- What the task asks
Reproduce the whole listing, character for character.

- Information given
==========

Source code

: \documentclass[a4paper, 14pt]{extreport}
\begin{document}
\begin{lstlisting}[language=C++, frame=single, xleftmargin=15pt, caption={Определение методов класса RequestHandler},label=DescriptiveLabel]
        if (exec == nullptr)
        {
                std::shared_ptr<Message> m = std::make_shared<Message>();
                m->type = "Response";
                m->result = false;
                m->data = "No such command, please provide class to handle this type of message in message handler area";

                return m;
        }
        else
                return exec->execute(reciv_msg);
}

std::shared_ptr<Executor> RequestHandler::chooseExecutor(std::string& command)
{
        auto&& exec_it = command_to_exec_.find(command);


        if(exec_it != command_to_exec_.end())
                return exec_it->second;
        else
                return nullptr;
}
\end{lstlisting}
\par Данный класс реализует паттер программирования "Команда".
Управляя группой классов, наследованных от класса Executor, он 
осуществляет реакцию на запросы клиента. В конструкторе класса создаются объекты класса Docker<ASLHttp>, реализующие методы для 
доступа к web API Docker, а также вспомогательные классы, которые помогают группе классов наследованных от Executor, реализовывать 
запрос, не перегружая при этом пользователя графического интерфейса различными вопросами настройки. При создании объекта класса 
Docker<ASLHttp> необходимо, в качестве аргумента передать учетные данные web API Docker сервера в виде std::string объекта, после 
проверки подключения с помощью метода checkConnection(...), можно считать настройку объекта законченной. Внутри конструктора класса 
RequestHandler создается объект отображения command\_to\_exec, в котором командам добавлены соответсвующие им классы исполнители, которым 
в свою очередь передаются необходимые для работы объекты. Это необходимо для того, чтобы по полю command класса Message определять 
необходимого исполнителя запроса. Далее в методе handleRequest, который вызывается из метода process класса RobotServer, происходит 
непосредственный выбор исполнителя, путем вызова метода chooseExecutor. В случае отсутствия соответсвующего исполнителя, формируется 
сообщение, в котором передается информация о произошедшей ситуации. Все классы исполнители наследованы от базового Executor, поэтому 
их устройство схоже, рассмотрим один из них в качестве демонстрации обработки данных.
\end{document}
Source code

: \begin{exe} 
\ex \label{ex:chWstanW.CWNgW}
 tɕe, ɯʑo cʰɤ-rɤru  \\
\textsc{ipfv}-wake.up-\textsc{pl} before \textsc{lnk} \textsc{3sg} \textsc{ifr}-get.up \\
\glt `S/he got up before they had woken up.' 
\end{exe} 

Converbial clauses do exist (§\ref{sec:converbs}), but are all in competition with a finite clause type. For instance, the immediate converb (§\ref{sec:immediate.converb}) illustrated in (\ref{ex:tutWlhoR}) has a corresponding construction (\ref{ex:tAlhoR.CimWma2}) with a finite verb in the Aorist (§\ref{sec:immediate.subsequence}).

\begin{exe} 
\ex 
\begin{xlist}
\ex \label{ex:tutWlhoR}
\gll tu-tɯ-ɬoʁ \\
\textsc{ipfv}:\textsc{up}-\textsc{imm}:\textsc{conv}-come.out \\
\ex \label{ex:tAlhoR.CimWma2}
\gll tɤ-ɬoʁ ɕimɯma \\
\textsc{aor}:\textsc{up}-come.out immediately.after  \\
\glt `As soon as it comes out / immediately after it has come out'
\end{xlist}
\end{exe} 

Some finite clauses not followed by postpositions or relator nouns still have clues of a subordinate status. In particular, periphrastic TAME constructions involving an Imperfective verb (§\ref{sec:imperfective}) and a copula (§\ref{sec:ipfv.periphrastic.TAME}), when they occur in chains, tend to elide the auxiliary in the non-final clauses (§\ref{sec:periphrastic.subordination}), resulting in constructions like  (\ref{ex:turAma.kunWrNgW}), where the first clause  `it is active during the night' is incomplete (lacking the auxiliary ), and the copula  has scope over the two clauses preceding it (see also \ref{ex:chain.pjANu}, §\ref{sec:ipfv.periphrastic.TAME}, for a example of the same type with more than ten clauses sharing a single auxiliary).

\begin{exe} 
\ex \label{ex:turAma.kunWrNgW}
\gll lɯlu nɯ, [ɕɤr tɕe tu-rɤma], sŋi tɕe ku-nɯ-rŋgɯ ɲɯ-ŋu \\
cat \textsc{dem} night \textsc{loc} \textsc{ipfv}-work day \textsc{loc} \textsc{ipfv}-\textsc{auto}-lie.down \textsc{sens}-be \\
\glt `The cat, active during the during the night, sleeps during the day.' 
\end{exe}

==========

- Task solution
Source code

: \documentclass[a4paper, 14pt]{extreport}
\begin{document}
\begin{lstlisting}[language=C++, frame=single, xleftmargin=15pt, caption={Определение методов класса RequestHandler},label=DescriptiveLabel]
        if (exec == nullptr)
        {
                std::shared_ptr<Message> m = std::make_shared<Message>();
                m->type = "Response";
                m->result = false;
                m->data = "No such command, please provide class to handle this type of message in message handler area";

                return m;
        }
        else
                return exec->execute(reciv_msg);
}

std::shared_ptr<Executor> RequestHandler::chooseExecutor(std::string& command)
{
        auto&& exec_it = command_to_exec_.find(command);


        if(exec_it != command_to_exec_.end())
                return exec_it->second;
        else
                return nullptr;
}
\end{lstlisting}
\par Данный класс реализует паттер программирования "Команда".
Управляя группой классов, наследованных от класса Executor, он 
осуществляет реакцию на запросы клиента. В конструкторе класса создаются объекты класса Docker<ASLHttp>, реализующие методы для 
доступа к web API Docker, а также вспомогательные классы, которые помогают группе классов наследованных от Executor, реализовывать 
запрос, не перегружая при этом пользователя графического интерфейса различными вопросами настройки. При создании объекта класса 
Docker<ASLHttp> необходимо, в качестве аргумента передать учетные данные web API Docker сервера в виде std::string объекта, после 
проверки подключения с помощью метода checkConnection(...), можно считать настройку объекта законченной. Внутри конструктора класса 
RequestHandler создается объект отображения command\_to\_exec, в котором командам добавлены соответсвующие им классы исполнители, которым 
в свою очередь передаются необходимые для работы объекты. Это необходимо для того, чтобы по полю command класса Message определять 
необходимого исполнителя запроса. Далее в методе handleRequest, который вызывается из метода process класса RobotServer, происходит 
непосредственный выбор исполнителя, путем вызова метода chooseExecutor. В случае отсутствия соответсвующего исполнителя, формируется 
сообщение, в котором передается информация о произошедшей ситуации. Все классы исполнители наследованы от базового Executor, поэтому 
их устройство схоже, рассмотрим один из них в качестве демонстрации обработки данных.
\end{document}
Source code

: \begin{exe} 
\ex \label{ex:chWstanW.CWNgW}
 tɕe, ɯʑo cʰɤ-rɤru  \\
\textsc{ipfv}-wake.up-\textsc{pl} before \textsc{lnk} \textsc{3sg} \textsc{ifr}-get.up \\
\glt `S/he got up before they had woken up.' 
\end{exe} 

Converbial clauses do exist (§\ref{sec:converbs}), but are all in competition with a finite clause type. For instance, the immediate converb (§\ref{sec:immediate.converb}) illustrated in (\ref{ex:tutWlhoR}) has a corresponding construction (\ref{ex:tAlhoR.CimWma2}) with a finite verb in the Aorist (§\ref{sec:immediate.subsequence}).

\begin{exe} 
\ex 
\begin{xlist}
\ex \label{ex:tutWlhoR}
\gll tu-tɯ-ɬoʁ \\
\textsc{ipfv}:\textsc{up}-\textsc{imm}:\textsc{conv}-come.out \\
\ex \label{ex:tAlhoR.CimWma2}
\gll tɤ-ɬoʁ ɕimɯma \\
\textsc{aor}:\textsc{up}-come.out immediately.after  \\
\glt `As soon as it comes out / immediately after it has come out'
\end{xlist}
\end{exe} 

Some finite clauses not followed by postpositions or relator nouns still have clues of a subordinate status. In particular, periphrastic TAME constructions involving an Imperfective verb (§\ref{sec:imperfective}) and a copula (§\ref{sec:ipfv.periphrastic.TAME}), when they occur in chains, tend to elide the auxiliary in the non-final clauses (§\ref{sec:periphrastic.subordination}), resulting in constructions like  (\ref{ex:turAma.kunWrNgW}), where the first clause  `it is active during the night' is incomplete (lacking the auxiliary ), and the copula  has scope over the two clauses preceding it (see also \ref{ex:chain.pjANu}, §\ref{sec:ipfv.periphrastic.TAME}, for a example of the same type with more than ten clauses sharing a single auxiliary).

\begin{exe} 
\ex \label{ex:turAma.kunWrNgW}
\gll lɯlu nɯ, [ɕɤr tɕe tu-rɤma], sŋi tɕe ku-nɯ-rŋgɯ ɲɯ-ŋu \\
cat \textsc{dem} night \textsc{loc} \textsc{ipfv}-work day \textsc{loc} \textsc{ipfv}-\textsc{auto}-lie.down \textsc{sens}-be \\
\glt `The cat, active during the during the night, sleeps during the day.' 
\end{exe}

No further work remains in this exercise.